3. Don’t be afraid to do less. If athletes do not seem to be responding to the workloads, don’t be afraid to discontinue the work and move on to something else. Nowhere is it written that “X” amount of sprints is the answer. As a coach, you have to constantly assess the situation. Are athletes running to their capabilities, or is fatigue slowing them down? More volume is typically not the answer. An overall higher quality of work may be the answer.

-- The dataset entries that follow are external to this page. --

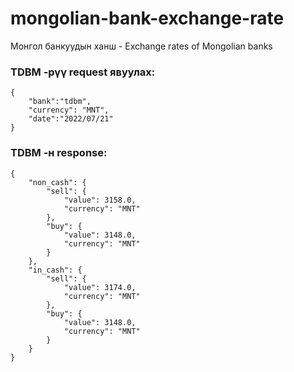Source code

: # mongolian-bank-exchange-rate

Монгол банкуудын ханш - Exchange rates of Mongolian banks

### TDBM -рүү request явуулах:

```
{
    "bank":"tdbm",
    "currency": "MNT",
    "date":"2022/07/21"
}
```
### TDBM -н response:

```
{
    "non_cash": {
        "sell": {
            "value": 3158.0,
            "currency": "MNT"
        },
        "buy": {
            "value": 3148.0,
            "currency": "MNT"
        }
    },
    "in_cash": {
        "sell": {
            "value": 3174.0,
            "currency": "MNT"
        },
        "buy": {
            "value": 3148.0,
            "currency": "MNT"
        }
    }
}
```
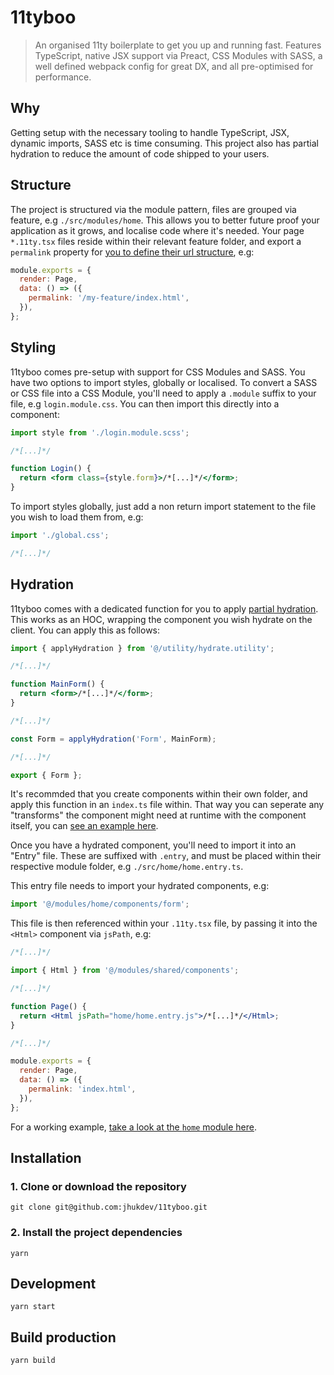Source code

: # 11tyboo

> An organised 11ty boilerplate to get you up and running fast. Features TypeScript, native JSX support via Preact, CSS Modules with SASS, a well defined webpack config for great DX, and all pre-optimised for performance.

## Why

Getting setup with the necessary tooling to handle TypeScript, JSX, dynamic imports, SASS etc is time consuming. This project also has partial hydration to reduce the amount of code shipped to your users.

## Structure

The project is structured via the module pattern, files are grouped via feature, e.g `./src/modules/home`. This allows you to better future proof your application as it grows, and localise code where it's needed. Your page `*.11ty.tsx` files reside within their relevant feature folder, and export a `permalink` property for [you to define their url structure](https://github.com/jhukdev/11tyboo/blob/master/src/modules/home/home.11ty.tsx#L50), e.g:

```javascript
module.exports = {
  render: Page,
  data: () => ({
    permalink: '/my-feature/index.html',
  }),
};
```

## Styling

11tyboo comes pre-setup with support for CSS Modules and SASS. You have two options to import styles, globally or localised. To convert a SASS or CSS file into a CSS Module, you'll need to apply a `.module` suffix to your file, e.g `login.module.css`. You can then import this directly into a component:

```jsx
import style from './login.module.scss';

/*[...]*/

function Login() {
  return <form class={style.form}>/*[...]*/</form>;
}
```

To import styles globally, just add a non return import statement to the file you wish to load them from, e.g:

```jsx
import './global.css';

/*[...]*/
```

## Hydration

11tyboo comes with a dedicated function for you to apply [partial hydration](https://www.jameshill.dev/articles/partial-hydration/). This works as an HOC, wrapping the component you wish hydrate on the client. You can apply this as follows:

```jsx
import { applyHydration } from '@/utility/hydrate.utility';

/*[...]*/

function MainForm() {
  return <form>/*[...]*/</form>;
}

/*[...]*/

const Form = applyHydration('Form', MainForm);

/*[...]*/

export { Form };
```

It's recommded that you create components within their own folder, and apply this function in an `index.ts` file within. That way you can seperate any "transforms" the component might need at runtime with the component itself, you can [see an example here](https://github.com/jhukdev/11tyboo/blob/master/src/modules/home/components/form/index.ts).

Once you have a hydrated component, you'll need to import it into an "Entry" file. These are suffixed with `.entry`, and must be placed within their respective module folder, e.g `./src/home/home.entry.ts`.

This entry file needs to import your hydrated components, e.g:

```javascript
import '@/modules/home/components/form';
```

This file is then referenced within your `.11ty.tsx` file, by passing it into the `<Html>` component via `jsPath`, e.g:

```jsx
/*[...]*/

import { Html } from '@/modules/shared/components';

/*[...]*/

function Page() {
  return <Html jsPath="home/home.entry.js">/*[...]*/</Html>;
}

/*[...]*/

module.exports = {
  render: Page,
  data: () => ({
    permalink: 'index.html',
  }),
};
```

For a working example, [take a look at the `home` module here](https://github.com/jhukdev/11tyboo/blob/master/src/modules/home/home.11ty.tsx#L28).

## Installation

### 1. Clone or download the repository

```shell
git clone git@github.com:jhukdev/11tyboo.git
```

### 2. Install the project dependencies

```shell
yarn
```

## Development

```shell
yarn start
```

## Build production

```shell
yarn build
```
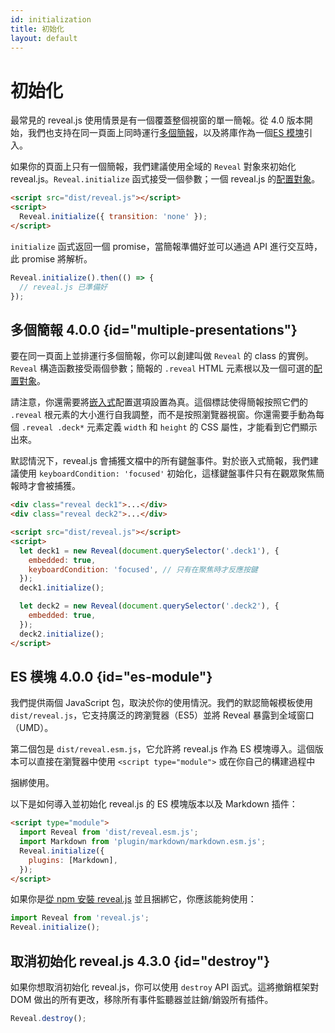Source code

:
 ```yaml
---
id: initialization
title: 初始化
layout: default
---
```


# 初始化

最常見的 reveal.js 使用情景是有一個覆蓋整個視窗的單一簡報。從 4.0 版本開始，我們也支持在同一頁面上同時運行[多個簡報](#multiple-presentations)，以及將庫作為一個[ES 模塊](#es-module)引入。

如果你的頁面上只有一個簡報，我們建議使用全域的 `Reveal` 對象來初始化 reveal.js。`Reveal.initialize` 函式接受一個參數；一個 reveal.js 的[配置對象](/zh-hant/config/)。

```html
<script src="dist/reveal.js"></script>
<script>
  Reveal.initialize({ transition: 'none' });
</script>
```

`initialize` 函式返回一個 promise，當簡報準備好並可以通過 API 進行交互時，此 promise 將解析。

```js
Reveal.initialize().then(() => {
  // reveal.js 已準備好
});
```

## 多個簡報 <span class="r-version-badge new">4.0.0</span> {id="multiple-presentations"}

要在同一頁面上並排運行多個簡報，你可以創建叫做 `Reveal` 的 class 的實例。`Reveal` 構造函數接受兩個參數；簡報的 `.reveal` HTML 元素根以及一個可選的[配置對象](/zh-hant/config/)。

請注意，你還需要將[嵌入式](/zh-hant/presentation-size/#嵌入式)配置選項設置為真。這個標誌使得簡報按照它們的 `.reveal` 根元素的大小進行自我調整，而不是按照瀏覽器視窗。你還需要手動為每個 `.reveal .deck*` 元素定義 `width` 和 `height` 的 CSS 屬性，才能看到它們顯示出來。

默認情況下，reveal.js 會捕獲文檔中的所有鍵盤事件。對於嵌入式簡報，我們建議使用 `keyboardCondition: 'focused'` 初始化，這樣鍵盤事件只有在觀眾聚焦簡報時才會被捕獲。

```html
<div class="reveal deck1">...</div>
<div class="reveal deck2">...</div>

<script src="dist/reveal.js"></script>
<script>
  let deck1 = new Reveal(document.querySelector('.deck1'), {
    embedded: true,
    keyboardCondition: 'focused', // 只有在聚焦時才反應按鍵
  });
  deck1.initialize();

  let deck2 = new Reveal(document.querySelector('.deck2'), {
    embedded: true,
  });
  deck2.initialize();
</script>
```

## ES 模塊 <span class="r-version-badge new">4.0.0</span> {id="es-module"}

我們提供兩個 JavaScript 包，取決於你的使用情況。我們的默認簡報模板使用 `dist/reveal.js`，它支持廣泛的跨瀏覽器（ES5）並將 Reveal 暴露到全域窗口（UMD）。

第二個包是 `dist/reveal.esm.js`，它允許將 reveal.js 作為 ES 模塊導入。這個版本可以直接在瀏覽器中使用 `<script type="module">` 或在你自己的構建過程中

捆綁使用。

以下是如何導入並初始化 reveal.js 的 ES 模塊版本以及 Markdown 插件：

```html
<script type="module">
  import Reveal from 'dist/reveal.esm.js';
  import Markdown from 'plugin/markdown/markdown.esm.js';
  Reveal.initialize({
    plugins: [Markdown],
  });
</script>
```

如果你是[從 npm 安裝 reveal.js](https://revealjs.com/zh-hant/installation/#%E5%BE%9E-npm-%E5%AE%89%E8%A3%9D) 並且捆綁它，你應該能夠使用：

```js
import Reveal from 'reveal.js';
Reveal.initialize();
```

## 取消初始化 reveal.js <span class="r-version-badge new">4.3.0</span> {id="destroy"}

如果你想取消初始化 reveal.js，你可以使用 `destroy` API 函式。這將撤銷框架對 DOM 做出的所有更改，移除所有事件監聽器並註銷/銷毀所有插件。

```js
Reveal.destroy();
```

4. Educate your athletes on the benefits of micro-dosing these training activities. Athletes will be resistant to doing tempo running, particularly at the end of practice when they are beat up from practice. However, every time I end up convincing athletes of the benefits of smaller, frequent doses of tempo runs, they always thank me later because they feel much better. Do not be afraid to educate them on the reasons behind performing small dose workouts, as there can be a lot of bang for their buck. Once they understand the value of these smaller amounts of work, they will be more likely to buy in and carry the sessions out with the appropriate levels of intensity.
5. Always consider the “general” benefits of the work you are prescribing. In a time when everyone wants to be overly-specific with all the work they prescribe, moving in the direction of “general” appears to provide more significant and long-lasting benefits. While there are specific benefits to be accrued by sprinting for speed-based sports, there are also general neuromuscular benefits that transfer to elastic qualities for agility, explosive power and overall strength. The adaptive response to the general stress imposed on the central nervous system by maximal sprinting can pave the way for the improvement of other qualities. Similarly, the general benefits of tempo running can improve recuperative abilities in athletes and positively impact general fitness qualities.
The “micro-dosing” approach can be very helpful for physical preparation coaches that do not have the power or influence to change a head coach’s ideas on optimal practice content and structure. In a perfect world, all coaches would plan their training sessions based on sport science concepts and not tradition or “what we have always done.” Unfortunately, physical preparation coaches have to work around these constraints and develop innovative ways to achieve the objectives of making their athletes faster, stronger and more resilient, without piling on additional work. Sprint training and tempo running are simple means of achieving these ends and do not require any fancy equipment. However, the micro-dosing concept can also be adapted to other high-intensity modes of training including plyometrics, explosive medicine ball throws and various maximal weightlifting movements – as long as coaches understand that “less is more.” The cumulative effect of low dosage, high-intensity work can be profound over the long term. The key is to find the correct amounts of high intensity work required to move the athletes forward and not backwards. My advice to coaches interested in applying this concept is to start with one or two training modes – applied in a simple manner – to easily monitor the efficacy of the program. As you become more adept at identifying optimal dosages, other high intensity work can be substituted gradually to provide a variety of stimuli to keep the athletes in an adaptive state.